_Listed records_
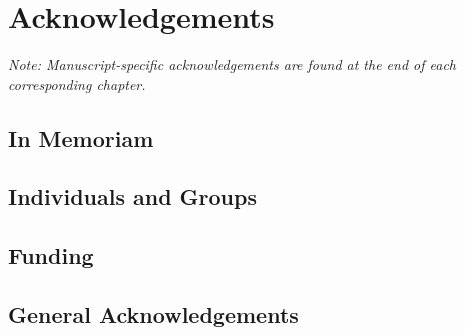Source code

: \chapter*{Acknowledgements}
{}

\textit{Note: Manuscript-specific acknowledgements are found at the end of each corresponding chapter.}

\section*{In Memoriam}
\lipsum[1]

\section*{Individuals and Groups}
\lipsum[2]

\section*{Funding}
\lipsum[2]

\section*{General Acknowledgements}
\lipsum[2]
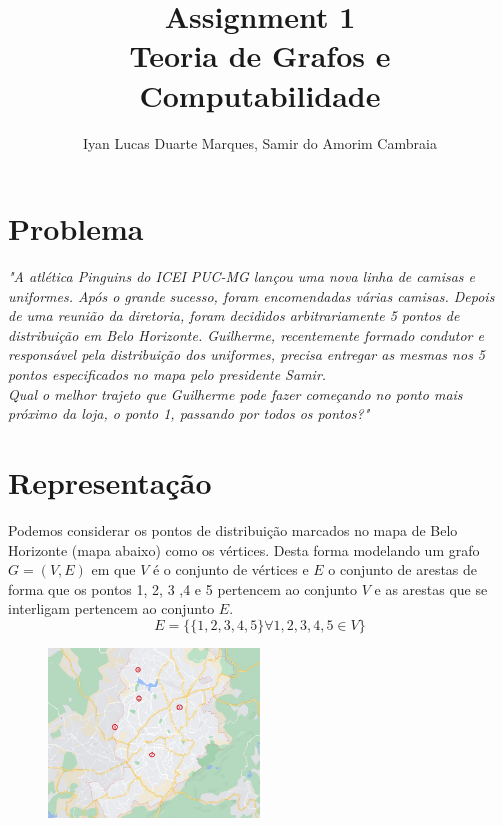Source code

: \documentclass[12pt]{article}
\title{Assignment 1 \\ Teoria de Grafos e Computabilidade}
\author{Iyan Lucas Duarte Marques\inst{1}, Samir do Amorim Cambraia\inst{1}}
\begin{document}
\maketitle

\section{Problema}
\textit{"A atlética Pinguins do ICEI PUC-MG lançou uma nova linha de camisas e uniformes.
Após o grande sucesso,  foram encomendadas várias camisas.
Depois de uma reunião da diretoria, foram decididos arbitrariamente 5 pontos de distribuição em Belo Horizonte.
Guilherme, recentemente formado condutor e responsável pela distribuição dos uniformes, precisa entregar as mesmas nos 5 pontos especificados no mapa pelo presidente Samir.\\
Qual o melhor trajeto que Guilherme pode fazer começando no ponto mais próximo da loja, o ponto 1, passando por todos os pontos?"}

\section{Representação}
Podemos considerar os pontos de distribuição marcados no mapa de Belo Horizonte (mapa abaixo) como os vértices.
Desta forma modelando um grafo $G = (V, E)$ em que $V$ é o conjunto de vértices e $E$ o conjunto de arestas
de forma que os pontos 1, 2, 3 ,4 e 5 pertencem ao conjunto $V$ e as arestas que se interligam pertencem ao conjunto $E$.
\begin{equation}
    E = \{\{1, 2, 3, 4, 5\} \forall 1, 2, 3, 4, 5 \in V\}
\end{equation}

    \begin{figure}[h!]
        \includegraphics[width=0.5\textwidth]{imagens/grafos1.jpeg}
    \end{figure}
\end{document}
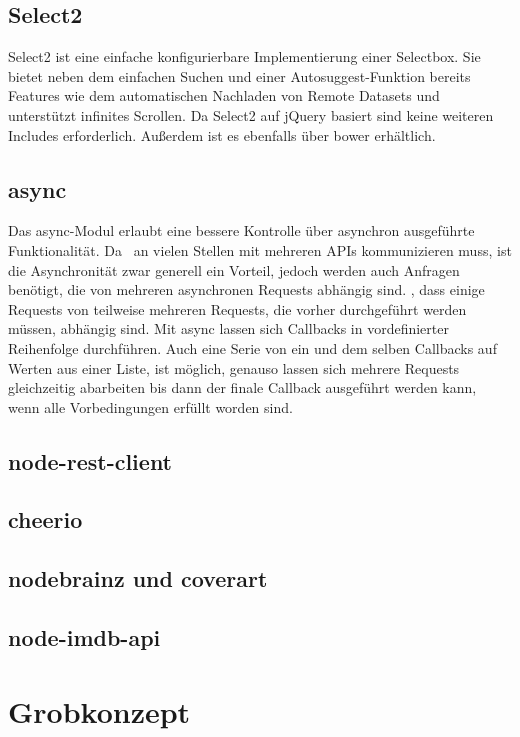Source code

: \subsection{Select2}
Select2 ist eine einfache konfigurierbare Implementierung einer Selectbox. Sie bietet neben dem einfachen Suchen und einer Autosuggest-Funktion bereits Features wie dem automatischen Nachladen von Remote Datasets und unterstützt infinites Scrollen. Da Select2 auf jQuery basiert sind keine weiteren Includes erforderlich. Außerdem ist es ebenfalls über bower erhältlich.

\subsection{async}
Das async-Modul erlaubt eine bessere Kontrolle über asynchron ausgeführte Funktionalität. Da \arbeitstitel \ an vielen Stellen mit mehreren APIs kommunizieren muss, ist die Asynchronität zwar generell ein Vorteil, jedoch werden auch Anfragen benötigt, die von mehreren asynchronen Requests abhängig sind. \Dahe , dass einige Requests von teilweise mehreren Requests, die vorher durchgeführt werden müssen, abhängig sind. Mit async lassen sich Callbacks in vordefinierter Reihenfolge durchführen. Auch eine Serie von ein und dem selben Callbacks auf Werten aus einer Liste, ist möglich, genauso lassen sich mehrere Requests gleichzeitig abarbeiten bis dann der finale Callback ausgeführt werden kann, wenn alle Vorbedingungen erfüllt worden sind.  

\subsection{node-rest-client}


\subsection{cheerio}
\subsection{nodebrainz und coverart}

\subsection{node-imdb-api}


\section{Grobkonzept}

_Task objective_
For the entries, state the number of lines that include the string "vértices". Add no other words.

_Answer space_
2